The bean-based snack specialist has launched the puff variants in two flavors – hot chili lime and white cheddar – in the US and Canada. Made from a bean-rice blend, the snacks are high in fiber, protein and potassium.
Speaking to BakeryandSnacks.com at Sweets & Snacks in Chicago where the company launched the line, Tim Prager, chief innovation officer at Beanitos, said the puffed snacks epitomized innovation.
“It’s an innovative product design in a category that hasn’t had a lot of innovation. Having a bean alternative in extruded snacks gives some innovation to a category that has a lot of flavor differentiation but not type differentiation,” he said.
Bringing people back to extruded snacks…
Mike LaRocca, marketing manager for Beanitos, said the puffed bean products had nutritional substance, like the regular bean-based Beanitos chips, which was something valued by consumers.
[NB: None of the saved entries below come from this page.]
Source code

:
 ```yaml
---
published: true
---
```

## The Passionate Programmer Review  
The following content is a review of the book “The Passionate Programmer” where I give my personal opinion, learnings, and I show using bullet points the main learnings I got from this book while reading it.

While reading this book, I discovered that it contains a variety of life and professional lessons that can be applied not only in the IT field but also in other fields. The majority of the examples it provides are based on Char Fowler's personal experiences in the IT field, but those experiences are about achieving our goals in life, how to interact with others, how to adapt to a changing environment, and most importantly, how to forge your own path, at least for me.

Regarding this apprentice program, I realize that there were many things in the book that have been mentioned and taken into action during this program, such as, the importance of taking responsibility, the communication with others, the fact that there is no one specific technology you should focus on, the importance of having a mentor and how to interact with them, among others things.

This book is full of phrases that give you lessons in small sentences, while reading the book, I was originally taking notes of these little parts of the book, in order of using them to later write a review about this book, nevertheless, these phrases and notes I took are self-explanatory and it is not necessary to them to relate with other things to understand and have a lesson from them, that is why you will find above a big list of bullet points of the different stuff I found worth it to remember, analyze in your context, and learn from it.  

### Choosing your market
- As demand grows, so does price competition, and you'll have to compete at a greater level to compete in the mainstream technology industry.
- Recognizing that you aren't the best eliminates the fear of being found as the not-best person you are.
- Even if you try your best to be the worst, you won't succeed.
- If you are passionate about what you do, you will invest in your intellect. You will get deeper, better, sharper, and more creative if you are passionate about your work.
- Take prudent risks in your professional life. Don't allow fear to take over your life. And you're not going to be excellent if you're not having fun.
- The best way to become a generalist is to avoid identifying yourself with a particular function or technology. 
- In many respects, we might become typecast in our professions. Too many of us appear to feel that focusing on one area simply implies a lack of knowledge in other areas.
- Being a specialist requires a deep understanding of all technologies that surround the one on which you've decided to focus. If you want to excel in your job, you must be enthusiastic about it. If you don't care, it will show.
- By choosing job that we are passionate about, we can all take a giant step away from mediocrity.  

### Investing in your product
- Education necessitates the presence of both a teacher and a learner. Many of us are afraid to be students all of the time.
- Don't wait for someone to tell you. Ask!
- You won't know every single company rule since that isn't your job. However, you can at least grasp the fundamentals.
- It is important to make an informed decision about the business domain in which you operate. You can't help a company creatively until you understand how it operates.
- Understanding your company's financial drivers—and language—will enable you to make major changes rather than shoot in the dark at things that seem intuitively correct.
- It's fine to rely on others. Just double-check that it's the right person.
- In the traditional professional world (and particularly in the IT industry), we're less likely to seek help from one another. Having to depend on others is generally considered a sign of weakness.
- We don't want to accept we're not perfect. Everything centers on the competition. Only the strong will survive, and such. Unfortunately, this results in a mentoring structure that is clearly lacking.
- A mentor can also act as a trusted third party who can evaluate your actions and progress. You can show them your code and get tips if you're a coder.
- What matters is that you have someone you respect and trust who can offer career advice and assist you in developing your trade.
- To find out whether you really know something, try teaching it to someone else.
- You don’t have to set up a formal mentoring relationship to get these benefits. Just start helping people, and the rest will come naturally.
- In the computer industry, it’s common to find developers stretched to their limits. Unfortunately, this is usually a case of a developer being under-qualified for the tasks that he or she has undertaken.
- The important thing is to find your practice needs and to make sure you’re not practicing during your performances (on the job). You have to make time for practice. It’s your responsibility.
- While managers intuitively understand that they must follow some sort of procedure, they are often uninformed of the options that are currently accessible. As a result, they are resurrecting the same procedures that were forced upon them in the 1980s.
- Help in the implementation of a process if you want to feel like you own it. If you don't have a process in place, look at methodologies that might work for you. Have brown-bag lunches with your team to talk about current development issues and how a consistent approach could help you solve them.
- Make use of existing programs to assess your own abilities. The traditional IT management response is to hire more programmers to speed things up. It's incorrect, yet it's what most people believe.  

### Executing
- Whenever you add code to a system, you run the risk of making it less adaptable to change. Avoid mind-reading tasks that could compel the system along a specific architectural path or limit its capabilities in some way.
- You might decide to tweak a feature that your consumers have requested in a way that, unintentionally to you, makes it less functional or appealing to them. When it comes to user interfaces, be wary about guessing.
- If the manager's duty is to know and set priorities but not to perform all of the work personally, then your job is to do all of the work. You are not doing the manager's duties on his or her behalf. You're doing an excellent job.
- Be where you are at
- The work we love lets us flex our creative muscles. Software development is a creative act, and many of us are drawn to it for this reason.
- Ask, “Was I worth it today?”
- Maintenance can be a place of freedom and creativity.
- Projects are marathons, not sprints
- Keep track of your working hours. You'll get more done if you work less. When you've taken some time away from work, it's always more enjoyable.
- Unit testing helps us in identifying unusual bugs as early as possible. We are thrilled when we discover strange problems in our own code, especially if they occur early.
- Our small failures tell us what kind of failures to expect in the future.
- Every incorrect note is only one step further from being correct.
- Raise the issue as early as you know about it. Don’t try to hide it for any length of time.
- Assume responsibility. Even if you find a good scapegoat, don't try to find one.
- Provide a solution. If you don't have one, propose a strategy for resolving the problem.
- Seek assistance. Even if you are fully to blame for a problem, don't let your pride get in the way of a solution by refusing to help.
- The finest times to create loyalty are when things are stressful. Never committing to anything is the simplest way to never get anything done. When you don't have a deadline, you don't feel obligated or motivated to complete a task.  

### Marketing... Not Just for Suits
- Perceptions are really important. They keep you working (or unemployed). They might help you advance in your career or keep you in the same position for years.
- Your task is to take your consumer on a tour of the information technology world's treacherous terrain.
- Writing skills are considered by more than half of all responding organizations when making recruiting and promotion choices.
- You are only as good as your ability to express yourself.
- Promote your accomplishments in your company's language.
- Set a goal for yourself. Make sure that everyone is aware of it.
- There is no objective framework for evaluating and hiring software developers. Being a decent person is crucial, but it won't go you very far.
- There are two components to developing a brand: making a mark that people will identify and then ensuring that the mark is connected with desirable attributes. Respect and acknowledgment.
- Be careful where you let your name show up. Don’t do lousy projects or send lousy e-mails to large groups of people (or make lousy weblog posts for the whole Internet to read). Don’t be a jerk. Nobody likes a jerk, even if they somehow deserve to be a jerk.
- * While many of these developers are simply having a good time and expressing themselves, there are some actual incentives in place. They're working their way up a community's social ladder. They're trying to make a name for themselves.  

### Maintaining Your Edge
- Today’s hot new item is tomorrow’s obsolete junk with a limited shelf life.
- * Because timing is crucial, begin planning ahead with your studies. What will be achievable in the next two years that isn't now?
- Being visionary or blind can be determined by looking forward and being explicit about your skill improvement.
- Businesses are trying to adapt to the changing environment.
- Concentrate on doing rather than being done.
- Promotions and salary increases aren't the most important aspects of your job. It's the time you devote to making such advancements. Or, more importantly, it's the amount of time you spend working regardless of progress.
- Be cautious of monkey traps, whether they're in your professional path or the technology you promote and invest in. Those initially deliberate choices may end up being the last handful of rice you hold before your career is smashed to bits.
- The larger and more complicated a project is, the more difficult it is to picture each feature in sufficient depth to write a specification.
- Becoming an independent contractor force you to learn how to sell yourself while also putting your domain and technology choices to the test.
“We’re really looking to bring people back into the category of extruded snacks; those who have either developed a corn allergy or are looking for more than just a gram of fiber and a gram of protein when they’re snacking,” he said.
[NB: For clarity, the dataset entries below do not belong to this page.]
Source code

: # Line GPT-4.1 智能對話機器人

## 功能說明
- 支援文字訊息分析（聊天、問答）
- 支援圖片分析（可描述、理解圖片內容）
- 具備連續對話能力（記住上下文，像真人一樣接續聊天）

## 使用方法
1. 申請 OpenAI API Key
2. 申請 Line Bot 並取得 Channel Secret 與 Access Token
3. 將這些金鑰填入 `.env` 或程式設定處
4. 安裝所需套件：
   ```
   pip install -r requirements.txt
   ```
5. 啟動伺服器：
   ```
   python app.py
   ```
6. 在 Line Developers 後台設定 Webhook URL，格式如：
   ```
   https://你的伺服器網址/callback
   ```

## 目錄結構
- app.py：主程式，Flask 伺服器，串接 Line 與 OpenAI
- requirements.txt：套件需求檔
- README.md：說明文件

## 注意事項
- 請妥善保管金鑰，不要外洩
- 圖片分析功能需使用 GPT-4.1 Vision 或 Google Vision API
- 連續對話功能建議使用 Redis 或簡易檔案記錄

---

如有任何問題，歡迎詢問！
While the extrusion part was not innovative, per se, he said the nutritional substance in the extruded snack was. “We’re pretty excited about the five grams of protein and four grams of fiber in each serving.”
Asked if the extrusion process impacted the nutritional value of the puffed snacks, LaRocca said third-party testing had indicated no difference compared to the regular bean chip line. “We didn’t see any diminishment in the positive fiber, protein and potassium levels at all.”
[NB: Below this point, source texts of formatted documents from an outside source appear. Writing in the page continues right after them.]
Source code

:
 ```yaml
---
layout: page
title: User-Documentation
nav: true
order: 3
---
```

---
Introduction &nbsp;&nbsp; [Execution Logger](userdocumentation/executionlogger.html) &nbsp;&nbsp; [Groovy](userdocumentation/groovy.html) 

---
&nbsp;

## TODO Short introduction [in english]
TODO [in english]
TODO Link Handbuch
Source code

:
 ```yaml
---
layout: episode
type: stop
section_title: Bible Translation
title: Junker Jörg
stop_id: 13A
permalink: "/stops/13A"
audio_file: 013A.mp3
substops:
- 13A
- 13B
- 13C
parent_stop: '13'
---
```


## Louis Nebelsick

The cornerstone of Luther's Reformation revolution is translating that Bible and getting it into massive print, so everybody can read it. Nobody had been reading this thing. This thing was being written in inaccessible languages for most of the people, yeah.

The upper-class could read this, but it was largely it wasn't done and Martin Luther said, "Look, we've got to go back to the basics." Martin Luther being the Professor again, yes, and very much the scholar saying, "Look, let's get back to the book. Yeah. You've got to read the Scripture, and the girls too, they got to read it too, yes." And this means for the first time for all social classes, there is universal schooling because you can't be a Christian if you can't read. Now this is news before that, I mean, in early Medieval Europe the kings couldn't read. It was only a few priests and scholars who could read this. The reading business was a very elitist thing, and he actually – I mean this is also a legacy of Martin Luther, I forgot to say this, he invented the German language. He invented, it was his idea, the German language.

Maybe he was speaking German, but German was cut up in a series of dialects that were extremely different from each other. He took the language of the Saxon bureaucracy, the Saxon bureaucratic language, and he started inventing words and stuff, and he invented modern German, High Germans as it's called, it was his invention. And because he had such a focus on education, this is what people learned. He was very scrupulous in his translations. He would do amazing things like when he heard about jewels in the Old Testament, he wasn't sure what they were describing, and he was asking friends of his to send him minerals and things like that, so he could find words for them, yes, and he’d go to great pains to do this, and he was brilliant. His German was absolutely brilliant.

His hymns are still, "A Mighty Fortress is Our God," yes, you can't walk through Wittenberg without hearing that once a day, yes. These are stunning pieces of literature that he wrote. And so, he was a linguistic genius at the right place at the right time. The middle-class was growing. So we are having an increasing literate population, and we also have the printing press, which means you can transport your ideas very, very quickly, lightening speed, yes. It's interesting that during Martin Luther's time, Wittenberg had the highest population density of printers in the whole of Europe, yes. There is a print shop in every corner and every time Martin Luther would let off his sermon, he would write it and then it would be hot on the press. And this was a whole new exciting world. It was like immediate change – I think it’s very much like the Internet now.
R&D: ‘It was tough, but fun’
The two puffed variants took around two and a half years of on/off development, LaRocca said. “It’s tough. If everybody could make a chip out of beans, they would have done it. And the same goes for puffs – if everyone could have figured out a way to puff the beans and rice in a perfect mixture, they would have done it.”
Achieving a palatable end product involved formulation and processing changes, he said.
“It’s about the beans and rice, and finding that perfect, harmonious mixture and balance to get it through the extrusion process to puff. We went through a lot of trials and we’d either get little, skinny, hard, pretzel-like puffs or just puffs that expanded and blew out. So, finding that in-between mix was tough, but fun.”
Beanitos had out-sourced production of the puffed line, LaRocca said, and had no plans to bring that in-house like its bean chip line. “We’re pretty happy with the co-manufacturing model. It allows us to branch out and keep our margins at a consistent level across the States.”